SUPPLIED MATERIAL.
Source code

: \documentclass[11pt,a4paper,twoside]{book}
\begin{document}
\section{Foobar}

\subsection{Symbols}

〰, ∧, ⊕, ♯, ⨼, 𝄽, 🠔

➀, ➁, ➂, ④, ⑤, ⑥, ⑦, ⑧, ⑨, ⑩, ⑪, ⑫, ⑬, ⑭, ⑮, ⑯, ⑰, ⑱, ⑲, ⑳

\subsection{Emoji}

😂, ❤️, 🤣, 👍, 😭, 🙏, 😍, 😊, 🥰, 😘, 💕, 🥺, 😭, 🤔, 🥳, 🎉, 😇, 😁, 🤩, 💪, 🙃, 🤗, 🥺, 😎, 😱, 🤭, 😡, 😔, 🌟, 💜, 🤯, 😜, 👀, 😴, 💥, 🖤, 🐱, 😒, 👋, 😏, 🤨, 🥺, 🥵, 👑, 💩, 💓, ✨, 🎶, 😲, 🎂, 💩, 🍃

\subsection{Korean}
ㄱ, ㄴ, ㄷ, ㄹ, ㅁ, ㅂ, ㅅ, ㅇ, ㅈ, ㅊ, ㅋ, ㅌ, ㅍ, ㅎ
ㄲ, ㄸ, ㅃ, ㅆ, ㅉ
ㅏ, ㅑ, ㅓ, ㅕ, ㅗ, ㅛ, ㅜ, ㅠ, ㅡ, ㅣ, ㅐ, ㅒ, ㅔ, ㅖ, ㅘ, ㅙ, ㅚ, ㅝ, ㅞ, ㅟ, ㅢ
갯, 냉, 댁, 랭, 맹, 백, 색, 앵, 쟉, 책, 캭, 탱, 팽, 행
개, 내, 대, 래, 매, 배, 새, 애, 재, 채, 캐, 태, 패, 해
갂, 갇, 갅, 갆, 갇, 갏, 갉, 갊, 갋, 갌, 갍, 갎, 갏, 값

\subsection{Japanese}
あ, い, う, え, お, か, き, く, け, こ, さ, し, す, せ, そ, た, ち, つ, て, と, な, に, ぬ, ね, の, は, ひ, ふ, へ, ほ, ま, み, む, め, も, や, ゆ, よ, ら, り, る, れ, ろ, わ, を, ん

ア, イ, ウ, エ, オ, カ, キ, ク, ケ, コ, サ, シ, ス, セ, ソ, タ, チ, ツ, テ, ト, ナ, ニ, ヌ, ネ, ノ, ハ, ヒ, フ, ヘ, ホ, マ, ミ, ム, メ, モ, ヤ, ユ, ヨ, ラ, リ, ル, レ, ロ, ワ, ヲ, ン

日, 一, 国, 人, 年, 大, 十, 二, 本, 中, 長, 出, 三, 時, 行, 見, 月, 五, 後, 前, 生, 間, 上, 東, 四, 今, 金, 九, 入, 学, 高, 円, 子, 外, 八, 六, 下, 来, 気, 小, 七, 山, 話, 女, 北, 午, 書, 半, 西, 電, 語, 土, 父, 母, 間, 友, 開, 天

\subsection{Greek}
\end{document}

WORK REQUEST. Check each line of the listing above for the string "subsection" and return those that contain it.

RESULT.
\subsection{Symbols}
\subsection{Emoji}
\subsection{Korean}
\subsection{Japanese}
\subsection{Greek}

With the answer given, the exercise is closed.